_AIM OF THE TASK_. Give the number of lines in the material below that contain the word "label". No other content is needed.

_SOURCE DATA_.
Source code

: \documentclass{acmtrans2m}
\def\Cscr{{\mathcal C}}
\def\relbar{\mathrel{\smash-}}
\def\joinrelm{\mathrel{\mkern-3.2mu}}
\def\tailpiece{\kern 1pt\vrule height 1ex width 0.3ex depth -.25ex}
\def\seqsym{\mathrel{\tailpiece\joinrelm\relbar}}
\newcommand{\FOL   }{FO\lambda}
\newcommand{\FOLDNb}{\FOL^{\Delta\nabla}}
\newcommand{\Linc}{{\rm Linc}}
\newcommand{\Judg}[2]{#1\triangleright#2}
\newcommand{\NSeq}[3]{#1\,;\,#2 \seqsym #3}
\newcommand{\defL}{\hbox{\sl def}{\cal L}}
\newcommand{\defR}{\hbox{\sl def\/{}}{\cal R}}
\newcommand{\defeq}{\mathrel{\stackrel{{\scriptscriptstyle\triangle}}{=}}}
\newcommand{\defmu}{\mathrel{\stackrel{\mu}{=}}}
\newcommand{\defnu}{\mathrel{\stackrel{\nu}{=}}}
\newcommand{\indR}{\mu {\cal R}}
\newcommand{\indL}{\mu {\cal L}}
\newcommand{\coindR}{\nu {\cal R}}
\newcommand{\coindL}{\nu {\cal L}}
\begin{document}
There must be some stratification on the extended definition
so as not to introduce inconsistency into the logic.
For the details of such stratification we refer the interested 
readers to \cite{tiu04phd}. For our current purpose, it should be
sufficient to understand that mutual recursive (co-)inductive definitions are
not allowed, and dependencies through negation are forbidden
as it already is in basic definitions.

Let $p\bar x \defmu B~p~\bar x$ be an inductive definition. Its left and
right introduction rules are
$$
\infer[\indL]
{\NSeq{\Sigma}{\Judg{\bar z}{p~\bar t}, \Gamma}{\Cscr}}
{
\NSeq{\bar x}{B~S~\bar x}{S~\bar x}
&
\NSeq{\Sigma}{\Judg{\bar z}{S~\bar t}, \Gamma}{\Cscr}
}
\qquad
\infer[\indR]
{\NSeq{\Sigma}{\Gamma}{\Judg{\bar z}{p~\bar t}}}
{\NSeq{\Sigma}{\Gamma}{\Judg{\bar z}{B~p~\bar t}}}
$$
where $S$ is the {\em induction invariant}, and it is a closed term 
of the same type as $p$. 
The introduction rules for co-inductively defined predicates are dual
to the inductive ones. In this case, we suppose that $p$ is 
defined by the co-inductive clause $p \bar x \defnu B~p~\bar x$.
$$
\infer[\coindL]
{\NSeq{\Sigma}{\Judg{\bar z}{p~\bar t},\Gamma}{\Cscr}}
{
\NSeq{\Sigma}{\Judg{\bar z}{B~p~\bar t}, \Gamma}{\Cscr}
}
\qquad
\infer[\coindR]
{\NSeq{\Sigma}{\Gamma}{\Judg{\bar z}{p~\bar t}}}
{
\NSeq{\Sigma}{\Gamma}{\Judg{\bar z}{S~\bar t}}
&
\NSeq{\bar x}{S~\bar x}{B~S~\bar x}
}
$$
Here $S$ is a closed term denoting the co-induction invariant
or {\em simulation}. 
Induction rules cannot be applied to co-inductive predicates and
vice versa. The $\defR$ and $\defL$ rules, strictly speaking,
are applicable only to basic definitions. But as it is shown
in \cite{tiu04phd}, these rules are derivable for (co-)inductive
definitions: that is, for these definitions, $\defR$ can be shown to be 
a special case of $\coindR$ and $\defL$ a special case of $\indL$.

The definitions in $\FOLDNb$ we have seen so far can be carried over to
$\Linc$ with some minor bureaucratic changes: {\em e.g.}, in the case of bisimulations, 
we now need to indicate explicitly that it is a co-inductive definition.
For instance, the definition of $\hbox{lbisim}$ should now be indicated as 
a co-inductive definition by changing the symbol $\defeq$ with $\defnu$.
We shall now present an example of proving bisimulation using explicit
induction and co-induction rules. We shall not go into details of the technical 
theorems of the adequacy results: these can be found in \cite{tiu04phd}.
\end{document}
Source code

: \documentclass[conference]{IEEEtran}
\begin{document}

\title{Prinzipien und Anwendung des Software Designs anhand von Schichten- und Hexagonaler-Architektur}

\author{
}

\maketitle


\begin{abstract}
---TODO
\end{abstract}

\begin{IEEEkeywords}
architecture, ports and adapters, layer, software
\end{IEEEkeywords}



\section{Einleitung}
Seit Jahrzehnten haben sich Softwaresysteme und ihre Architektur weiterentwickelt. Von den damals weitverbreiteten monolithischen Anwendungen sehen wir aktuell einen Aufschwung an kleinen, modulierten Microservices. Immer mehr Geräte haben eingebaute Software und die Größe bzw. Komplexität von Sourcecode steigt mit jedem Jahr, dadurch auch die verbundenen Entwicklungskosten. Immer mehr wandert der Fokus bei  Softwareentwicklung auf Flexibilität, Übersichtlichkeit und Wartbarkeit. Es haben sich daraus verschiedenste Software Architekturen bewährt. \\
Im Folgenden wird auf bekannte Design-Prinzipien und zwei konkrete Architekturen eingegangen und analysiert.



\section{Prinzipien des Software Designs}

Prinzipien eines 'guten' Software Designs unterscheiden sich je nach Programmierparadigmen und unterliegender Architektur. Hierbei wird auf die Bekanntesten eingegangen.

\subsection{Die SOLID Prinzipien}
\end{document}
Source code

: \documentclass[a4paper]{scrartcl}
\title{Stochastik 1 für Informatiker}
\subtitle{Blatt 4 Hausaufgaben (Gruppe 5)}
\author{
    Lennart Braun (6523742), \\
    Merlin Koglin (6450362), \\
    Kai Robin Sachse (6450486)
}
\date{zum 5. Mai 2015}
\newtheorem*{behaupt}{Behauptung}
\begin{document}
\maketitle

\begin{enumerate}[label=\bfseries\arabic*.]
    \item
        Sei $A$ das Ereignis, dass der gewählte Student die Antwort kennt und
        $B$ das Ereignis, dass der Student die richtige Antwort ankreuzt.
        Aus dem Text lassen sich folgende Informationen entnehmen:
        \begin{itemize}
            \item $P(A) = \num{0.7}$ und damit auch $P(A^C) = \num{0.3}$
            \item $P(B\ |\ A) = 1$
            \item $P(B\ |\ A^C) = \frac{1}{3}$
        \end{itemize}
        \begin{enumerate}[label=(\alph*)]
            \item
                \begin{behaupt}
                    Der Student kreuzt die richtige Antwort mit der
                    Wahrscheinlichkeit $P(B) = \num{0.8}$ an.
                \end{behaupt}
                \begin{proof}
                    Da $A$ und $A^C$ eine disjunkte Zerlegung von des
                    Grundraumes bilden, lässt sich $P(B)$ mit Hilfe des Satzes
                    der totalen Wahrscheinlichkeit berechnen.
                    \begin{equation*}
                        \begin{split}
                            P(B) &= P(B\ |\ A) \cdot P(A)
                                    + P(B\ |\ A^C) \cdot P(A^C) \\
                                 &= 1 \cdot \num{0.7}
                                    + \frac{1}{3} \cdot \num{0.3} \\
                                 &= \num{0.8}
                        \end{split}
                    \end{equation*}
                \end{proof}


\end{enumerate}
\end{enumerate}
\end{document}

---

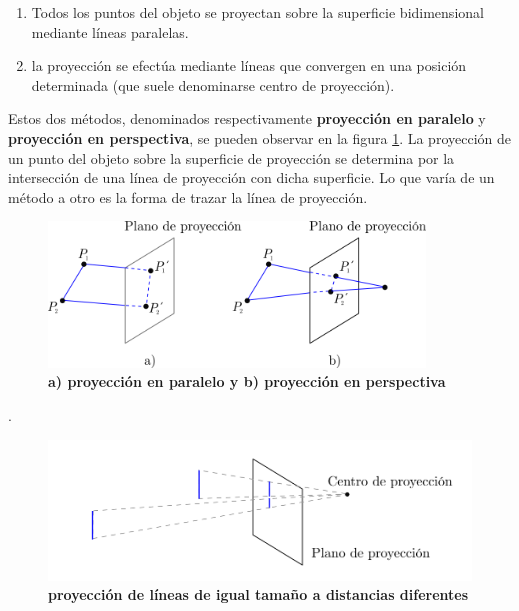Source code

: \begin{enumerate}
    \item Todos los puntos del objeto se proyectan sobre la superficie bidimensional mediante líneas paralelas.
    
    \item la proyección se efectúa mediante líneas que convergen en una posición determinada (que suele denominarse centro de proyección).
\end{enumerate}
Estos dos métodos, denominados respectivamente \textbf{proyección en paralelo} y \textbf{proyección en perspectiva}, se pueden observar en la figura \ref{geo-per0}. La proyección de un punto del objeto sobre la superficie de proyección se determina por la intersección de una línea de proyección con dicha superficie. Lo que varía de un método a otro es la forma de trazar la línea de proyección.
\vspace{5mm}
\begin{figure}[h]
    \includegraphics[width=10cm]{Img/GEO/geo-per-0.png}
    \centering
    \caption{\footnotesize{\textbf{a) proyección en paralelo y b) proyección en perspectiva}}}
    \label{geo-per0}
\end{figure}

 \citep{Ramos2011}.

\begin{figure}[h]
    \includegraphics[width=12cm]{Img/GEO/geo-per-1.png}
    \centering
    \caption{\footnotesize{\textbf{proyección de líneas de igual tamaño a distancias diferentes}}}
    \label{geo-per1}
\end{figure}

==

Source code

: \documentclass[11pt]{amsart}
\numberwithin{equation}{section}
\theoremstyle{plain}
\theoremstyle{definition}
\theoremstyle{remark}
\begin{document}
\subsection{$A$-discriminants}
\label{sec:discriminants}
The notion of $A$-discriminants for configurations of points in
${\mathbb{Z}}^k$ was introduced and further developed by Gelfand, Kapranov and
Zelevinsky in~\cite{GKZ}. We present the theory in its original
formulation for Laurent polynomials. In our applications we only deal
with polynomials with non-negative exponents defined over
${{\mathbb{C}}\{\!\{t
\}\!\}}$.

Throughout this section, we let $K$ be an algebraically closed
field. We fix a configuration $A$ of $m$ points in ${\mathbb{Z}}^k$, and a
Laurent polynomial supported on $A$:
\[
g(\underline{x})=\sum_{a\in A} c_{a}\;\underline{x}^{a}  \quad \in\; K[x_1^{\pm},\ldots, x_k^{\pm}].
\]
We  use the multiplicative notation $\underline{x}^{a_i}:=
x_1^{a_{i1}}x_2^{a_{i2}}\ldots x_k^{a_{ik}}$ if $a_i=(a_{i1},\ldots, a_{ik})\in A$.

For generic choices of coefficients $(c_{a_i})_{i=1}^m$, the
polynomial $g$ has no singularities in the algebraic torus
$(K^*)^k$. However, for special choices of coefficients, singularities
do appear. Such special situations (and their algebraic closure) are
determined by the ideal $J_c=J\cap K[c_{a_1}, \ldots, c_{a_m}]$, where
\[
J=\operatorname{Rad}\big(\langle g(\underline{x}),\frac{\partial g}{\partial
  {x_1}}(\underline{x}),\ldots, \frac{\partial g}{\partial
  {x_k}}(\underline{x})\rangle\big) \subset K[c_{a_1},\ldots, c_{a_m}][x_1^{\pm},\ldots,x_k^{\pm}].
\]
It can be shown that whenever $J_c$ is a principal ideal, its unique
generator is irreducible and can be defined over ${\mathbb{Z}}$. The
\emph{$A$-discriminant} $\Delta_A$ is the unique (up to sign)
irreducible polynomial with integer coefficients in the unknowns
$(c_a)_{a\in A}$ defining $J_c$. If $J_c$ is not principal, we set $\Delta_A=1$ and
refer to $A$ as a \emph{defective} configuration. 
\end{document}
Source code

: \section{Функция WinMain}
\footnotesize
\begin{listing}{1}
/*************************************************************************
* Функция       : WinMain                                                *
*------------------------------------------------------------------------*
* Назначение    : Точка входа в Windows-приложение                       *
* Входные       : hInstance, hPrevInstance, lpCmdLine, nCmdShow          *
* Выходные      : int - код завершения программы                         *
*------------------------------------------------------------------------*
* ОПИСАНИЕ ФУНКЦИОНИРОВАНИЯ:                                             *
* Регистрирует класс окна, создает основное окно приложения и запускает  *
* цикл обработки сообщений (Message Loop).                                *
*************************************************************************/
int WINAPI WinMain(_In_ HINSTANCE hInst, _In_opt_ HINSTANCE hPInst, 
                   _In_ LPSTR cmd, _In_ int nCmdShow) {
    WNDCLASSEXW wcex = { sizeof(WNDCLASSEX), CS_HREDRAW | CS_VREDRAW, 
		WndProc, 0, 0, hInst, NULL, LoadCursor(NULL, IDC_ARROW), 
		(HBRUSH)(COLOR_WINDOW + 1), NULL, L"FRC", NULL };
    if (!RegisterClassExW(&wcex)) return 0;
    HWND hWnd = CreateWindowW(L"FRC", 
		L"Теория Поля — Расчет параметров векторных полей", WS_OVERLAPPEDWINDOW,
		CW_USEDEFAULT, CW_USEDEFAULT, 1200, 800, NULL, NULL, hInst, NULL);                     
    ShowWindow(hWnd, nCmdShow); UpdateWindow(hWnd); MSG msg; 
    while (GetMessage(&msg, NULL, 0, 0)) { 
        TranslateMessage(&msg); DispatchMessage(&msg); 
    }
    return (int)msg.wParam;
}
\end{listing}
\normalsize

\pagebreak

_SOLUTION FOR THIS PROBLEM_. 5